■ **Assignment**:
Within the records below is a range that opens at the line with "## Descrição" and closes at the line with "número de onda).". Return that range word for word, both ends included, and only that range.

#### Recorded data ####

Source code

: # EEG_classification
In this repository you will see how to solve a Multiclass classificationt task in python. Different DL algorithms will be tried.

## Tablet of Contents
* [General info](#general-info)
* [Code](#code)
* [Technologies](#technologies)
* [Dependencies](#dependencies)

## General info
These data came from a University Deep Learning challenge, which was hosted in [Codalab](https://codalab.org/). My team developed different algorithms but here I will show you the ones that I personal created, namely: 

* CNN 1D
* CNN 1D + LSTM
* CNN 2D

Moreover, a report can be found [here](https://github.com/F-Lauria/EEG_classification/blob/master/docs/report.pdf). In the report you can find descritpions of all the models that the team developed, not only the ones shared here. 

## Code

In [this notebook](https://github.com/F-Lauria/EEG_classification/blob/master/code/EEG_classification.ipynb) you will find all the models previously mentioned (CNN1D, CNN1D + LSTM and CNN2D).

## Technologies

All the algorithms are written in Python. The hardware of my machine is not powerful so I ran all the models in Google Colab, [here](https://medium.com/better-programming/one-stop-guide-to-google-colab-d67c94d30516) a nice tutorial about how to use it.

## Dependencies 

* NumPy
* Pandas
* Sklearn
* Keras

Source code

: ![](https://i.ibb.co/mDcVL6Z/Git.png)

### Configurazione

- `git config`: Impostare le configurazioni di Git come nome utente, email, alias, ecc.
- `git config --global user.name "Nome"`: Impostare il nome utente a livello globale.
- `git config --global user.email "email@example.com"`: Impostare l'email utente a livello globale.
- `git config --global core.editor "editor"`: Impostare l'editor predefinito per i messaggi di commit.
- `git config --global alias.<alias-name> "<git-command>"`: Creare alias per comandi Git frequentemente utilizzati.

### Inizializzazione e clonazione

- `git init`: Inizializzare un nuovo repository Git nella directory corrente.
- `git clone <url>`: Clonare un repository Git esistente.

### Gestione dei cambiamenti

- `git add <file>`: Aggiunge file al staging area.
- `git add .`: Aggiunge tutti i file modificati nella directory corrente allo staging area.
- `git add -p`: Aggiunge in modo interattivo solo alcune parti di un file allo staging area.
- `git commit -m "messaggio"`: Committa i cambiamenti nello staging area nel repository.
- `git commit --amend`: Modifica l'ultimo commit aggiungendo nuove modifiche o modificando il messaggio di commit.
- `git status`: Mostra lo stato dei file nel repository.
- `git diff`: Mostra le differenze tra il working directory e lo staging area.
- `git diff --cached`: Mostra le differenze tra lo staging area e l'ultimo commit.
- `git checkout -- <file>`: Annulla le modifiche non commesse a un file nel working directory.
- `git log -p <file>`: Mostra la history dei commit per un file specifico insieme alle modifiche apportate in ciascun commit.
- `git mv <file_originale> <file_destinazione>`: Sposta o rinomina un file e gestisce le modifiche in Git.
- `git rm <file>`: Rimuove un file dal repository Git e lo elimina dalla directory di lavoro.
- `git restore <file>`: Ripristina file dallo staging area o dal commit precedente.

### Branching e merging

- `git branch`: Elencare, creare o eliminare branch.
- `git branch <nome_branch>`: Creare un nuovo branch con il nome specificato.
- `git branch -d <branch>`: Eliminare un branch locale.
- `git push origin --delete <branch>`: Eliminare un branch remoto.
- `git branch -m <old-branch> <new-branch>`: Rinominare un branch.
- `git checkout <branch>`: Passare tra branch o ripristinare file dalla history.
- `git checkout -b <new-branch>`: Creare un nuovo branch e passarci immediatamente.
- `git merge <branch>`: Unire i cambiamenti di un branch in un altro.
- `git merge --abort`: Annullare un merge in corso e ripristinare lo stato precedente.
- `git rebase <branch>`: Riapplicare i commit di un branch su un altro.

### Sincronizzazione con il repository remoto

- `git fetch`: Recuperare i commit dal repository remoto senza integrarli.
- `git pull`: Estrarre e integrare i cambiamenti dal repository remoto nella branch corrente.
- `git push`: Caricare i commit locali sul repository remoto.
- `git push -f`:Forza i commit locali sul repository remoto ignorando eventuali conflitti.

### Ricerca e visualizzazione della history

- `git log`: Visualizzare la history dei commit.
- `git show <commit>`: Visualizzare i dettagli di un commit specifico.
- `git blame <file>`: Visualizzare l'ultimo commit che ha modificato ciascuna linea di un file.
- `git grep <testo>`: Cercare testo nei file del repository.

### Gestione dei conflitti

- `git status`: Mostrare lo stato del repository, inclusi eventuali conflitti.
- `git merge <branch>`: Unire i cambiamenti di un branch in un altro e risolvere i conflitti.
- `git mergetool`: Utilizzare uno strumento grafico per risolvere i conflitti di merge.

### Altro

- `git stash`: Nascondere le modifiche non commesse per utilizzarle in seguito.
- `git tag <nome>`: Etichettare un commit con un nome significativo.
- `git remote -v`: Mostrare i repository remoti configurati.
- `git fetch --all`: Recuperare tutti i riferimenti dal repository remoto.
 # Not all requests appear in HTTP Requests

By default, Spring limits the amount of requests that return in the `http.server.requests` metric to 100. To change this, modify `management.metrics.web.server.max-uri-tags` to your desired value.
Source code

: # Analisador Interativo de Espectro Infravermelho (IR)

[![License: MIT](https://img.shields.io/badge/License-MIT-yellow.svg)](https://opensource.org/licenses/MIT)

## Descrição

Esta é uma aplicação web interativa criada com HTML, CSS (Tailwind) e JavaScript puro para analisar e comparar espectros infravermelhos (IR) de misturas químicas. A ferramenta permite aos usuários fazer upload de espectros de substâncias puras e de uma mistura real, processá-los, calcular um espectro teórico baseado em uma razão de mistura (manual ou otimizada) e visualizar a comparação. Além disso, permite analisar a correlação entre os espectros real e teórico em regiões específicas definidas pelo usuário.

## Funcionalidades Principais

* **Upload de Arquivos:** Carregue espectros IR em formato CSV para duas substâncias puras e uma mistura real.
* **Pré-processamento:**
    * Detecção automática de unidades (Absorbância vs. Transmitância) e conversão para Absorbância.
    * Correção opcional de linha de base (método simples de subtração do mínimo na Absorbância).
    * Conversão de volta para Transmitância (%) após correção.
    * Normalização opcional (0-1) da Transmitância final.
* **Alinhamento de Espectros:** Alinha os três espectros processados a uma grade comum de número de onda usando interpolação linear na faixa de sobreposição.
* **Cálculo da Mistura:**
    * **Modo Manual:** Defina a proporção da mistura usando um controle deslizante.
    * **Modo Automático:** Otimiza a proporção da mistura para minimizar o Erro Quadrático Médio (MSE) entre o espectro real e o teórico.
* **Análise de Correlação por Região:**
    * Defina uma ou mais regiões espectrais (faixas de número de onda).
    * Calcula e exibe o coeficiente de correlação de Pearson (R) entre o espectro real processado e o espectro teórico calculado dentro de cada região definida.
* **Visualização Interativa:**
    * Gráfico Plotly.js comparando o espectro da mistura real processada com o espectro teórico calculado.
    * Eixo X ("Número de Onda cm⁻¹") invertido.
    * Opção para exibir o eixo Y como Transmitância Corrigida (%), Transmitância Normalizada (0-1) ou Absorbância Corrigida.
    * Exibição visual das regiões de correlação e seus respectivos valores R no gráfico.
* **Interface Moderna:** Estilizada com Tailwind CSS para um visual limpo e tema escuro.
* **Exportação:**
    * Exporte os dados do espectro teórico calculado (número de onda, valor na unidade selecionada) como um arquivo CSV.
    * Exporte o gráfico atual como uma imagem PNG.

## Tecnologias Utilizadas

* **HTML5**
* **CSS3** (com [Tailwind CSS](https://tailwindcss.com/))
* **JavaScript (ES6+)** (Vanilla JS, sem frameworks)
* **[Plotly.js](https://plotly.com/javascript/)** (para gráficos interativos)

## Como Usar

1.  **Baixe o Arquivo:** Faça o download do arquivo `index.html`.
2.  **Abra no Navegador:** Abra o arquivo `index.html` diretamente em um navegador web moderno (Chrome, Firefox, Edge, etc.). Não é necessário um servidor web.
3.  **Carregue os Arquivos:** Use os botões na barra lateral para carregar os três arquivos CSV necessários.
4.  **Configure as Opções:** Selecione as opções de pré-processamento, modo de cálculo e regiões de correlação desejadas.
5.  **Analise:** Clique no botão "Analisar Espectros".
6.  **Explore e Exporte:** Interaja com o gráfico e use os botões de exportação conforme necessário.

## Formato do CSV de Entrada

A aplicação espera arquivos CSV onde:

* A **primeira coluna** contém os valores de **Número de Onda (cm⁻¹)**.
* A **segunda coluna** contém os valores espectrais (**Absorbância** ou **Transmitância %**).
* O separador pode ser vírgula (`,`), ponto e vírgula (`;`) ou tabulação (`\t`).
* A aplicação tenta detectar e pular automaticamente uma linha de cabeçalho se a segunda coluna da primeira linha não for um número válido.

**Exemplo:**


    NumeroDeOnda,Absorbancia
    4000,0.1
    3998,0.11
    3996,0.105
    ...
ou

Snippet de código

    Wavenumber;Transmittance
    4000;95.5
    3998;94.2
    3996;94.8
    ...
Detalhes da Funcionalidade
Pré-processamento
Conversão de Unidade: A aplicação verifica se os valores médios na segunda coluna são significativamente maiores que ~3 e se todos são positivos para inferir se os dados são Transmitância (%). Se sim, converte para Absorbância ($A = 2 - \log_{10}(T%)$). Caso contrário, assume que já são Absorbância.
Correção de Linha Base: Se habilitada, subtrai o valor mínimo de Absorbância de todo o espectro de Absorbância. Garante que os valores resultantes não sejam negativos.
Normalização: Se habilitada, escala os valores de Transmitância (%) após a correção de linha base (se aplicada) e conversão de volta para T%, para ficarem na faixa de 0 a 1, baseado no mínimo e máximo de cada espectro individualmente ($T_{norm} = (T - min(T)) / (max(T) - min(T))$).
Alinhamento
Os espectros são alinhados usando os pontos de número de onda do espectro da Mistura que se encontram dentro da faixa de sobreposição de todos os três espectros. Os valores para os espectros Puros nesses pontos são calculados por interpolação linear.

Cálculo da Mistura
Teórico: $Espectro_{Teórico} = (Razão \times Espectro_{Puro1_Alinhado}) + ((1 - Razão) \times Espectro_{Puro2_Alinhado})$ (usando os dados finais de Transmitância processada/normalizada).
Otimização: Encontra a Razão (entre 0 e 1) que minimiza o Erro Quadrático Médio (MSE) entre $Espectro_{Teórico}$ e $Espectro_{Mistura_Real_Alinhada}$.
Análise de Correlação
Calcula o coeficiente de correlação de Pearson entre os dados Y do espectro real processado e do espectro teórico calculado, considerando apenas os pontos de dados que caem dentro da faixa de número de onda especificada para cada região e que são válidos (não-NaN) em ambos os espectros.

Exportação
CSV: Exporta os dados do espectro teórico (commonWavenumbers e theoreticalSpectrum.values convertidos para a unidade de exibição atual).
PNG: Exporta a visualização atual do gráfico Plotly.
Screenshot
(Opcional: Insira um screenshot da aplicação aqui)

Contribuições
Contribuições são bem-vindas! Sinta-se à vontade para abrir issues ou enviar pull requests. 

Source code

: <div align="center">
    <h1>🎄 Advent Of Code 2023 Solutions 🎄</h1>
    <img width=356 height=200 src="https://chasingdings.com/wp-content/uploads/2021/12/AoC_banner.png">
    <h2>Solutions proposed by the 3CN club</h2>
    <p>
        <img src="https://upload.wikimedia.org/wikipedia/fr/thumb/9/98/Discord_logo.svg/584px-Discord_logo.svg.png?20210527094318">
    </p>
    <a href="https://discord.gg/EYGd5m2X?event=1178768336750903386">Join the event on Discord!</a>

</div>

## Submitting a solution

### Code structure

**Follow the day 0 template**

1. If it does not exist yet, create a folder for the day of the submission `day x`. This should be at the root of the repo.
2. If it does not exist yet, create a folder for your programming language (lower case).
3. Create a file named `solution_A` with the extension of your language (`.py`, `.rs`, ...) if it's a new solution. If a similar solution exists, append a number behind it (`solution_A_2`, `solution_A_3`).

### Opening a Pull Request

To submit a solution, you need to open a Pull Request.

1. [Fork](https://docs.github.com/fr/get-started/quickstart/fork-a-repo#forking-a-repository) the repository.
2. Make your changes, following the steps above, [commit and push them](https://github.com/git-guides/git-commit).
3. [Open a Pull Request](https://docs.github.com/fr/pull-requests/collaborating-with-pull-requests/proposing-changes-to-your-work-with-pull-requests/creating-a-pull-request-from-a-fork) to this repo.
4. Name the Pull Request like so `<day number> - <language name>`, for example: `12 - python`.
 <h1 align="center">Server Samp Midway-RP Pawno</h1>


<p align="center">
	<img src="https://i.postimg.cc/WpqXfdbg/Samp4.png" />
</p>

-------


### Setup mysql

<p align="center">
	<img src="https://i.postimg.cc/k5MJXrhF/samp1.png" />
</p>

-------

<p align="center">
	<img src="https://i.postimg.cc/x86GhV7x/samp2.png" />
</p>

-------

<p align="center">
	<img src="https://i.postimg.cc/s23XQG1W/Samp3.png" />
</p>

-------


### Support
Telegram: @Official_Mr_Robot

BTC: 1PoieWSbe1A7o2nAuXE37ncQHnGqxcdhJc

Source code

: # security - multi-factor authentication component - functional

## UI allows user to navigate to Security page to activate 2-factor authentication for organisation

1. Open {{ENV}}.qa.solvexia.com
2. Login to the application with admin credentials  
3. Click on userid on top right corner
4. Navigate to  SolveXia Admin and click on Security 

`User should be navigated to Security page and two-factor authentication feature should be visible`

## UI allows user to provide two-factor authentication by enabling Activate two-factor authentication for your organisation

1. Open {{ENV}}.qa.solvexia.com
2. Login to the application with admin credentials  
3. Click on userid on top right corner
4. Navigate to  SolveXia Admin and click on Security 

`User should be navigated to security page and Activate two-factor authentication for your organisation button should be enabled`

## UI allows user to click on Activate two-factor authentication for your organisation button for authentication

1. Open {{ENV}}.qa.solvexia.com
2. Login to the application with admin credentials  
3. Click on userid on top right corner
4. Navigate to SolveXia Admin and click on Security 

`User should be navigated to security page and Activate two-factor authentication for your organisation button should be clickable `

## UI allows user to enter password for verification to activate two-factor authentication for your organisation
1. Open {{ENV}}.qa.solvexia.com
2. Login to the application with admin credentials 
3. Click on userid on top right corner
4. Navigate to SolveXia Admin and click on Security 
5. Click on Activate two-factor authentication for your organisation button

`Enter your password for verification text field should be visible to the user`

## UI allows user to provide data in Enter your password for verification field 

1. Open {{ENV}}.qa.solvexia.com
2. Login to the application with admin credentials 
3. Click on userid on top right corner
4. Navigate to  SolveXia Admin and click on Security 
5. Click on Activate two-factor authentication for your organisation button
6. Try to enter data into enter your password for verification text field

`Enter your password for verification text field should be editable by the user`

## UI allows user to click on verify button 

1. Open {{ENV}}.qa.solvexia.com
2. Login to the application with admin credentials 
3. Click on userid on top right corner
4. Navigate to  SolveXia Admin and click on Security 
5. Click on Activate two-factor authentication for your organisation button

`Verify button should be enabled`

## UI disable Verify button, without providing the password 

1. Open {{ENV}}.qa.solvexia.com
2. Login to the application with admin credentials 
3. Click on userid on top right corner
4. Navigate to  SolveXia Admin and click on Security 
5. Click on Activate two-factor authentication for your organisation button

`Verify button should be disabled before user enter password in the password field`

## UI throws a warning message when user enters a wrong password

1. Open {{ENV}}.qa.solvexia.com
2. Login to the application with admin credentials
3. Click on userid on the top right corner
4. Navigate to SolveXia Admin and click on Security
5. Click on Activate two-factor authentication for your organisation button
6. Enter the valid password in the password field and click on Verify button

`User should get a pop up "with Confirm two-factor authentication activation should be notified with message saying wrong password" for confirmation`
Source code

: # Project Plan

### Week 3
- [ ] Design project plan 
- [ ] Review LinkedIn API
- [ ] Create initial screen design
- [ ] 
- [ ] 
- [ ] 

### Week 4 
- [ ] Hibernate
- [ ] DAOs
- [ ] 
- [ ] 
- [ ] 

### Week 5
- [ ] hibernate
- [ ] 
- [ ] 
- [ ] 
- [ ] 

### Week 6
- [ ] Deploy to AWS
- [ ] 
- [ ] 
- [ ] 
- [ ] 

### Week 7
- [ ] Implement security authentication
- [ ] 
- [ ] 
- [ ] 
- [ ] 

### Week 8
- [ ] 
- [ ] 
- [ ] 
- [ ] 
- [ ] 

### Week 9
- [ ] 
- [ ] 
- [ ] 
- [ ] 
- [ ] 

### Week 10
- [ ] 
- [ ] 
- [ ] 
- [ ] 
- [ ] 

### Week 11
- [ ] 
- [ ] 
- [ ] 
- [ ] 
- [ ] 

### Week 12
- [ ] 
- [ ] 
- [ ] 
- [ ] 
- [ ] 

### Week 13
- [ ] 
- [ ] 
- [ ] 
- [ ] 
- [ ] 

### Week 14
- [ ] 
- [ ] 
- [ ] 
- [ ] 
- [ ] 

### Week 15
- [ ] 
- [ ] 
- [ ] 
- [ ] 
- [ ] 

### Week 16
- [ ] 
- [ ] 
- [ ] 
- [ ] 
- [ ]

####

■ **Your solution**:
## Descrição

Esta é uma aplicação web interativa criada com HTML, CSS (Tailwind) e JavaScript puro para analisar e comparar espectros infravermelhos (IR) de misturas químicas. A ferramenta permite aos usuários fazer upload de espectros de substâncias puras e de uma mistura real, processá-los, calcular um espectro teórico baseado em uma razão de mistura (manual ou otimizada) e visualizar a comparação. Além disso, permite analisar a correlação entre os espectros real e teórico em regiões específicas definidas pelo usuário.

## Funcionalidades Principais

* **Upload de Arquivos:** Carregue espectros IR em formato CSV para duas substâncias puras e uma mistura real.
* **Pré-processamento:**
    * Detecção automática de unidades (Absorbância vs. Transmitância) e conversão para Absorbância.
    * Correção opcional de linha de base (método simples de subtração do mínimo na Absorbância).
    * Conversão de volta para Transmitância (%) após correção.
    * Normalização opcional (0-1) da Transmitância final.
* **Alinhamento de Espectros:** Alinha os três espectros processados a uma grade comum de número de onda usando interpolação linear na faixa de sobreposição.
* **Cálculo da Mistura:**
    * **Modo Manual:** Defina a proporção da mistura usando um controle deslizante.
    * **Modo Automático:** Otimiza a proporção da mistura para minimizar o Erro Quadrático Médio (MSE) entre o espectro real e o teórico.
* **Análise de Correlação por Região:**
    * Defina uma ou mais regiões espectrais (faixas de número de onda).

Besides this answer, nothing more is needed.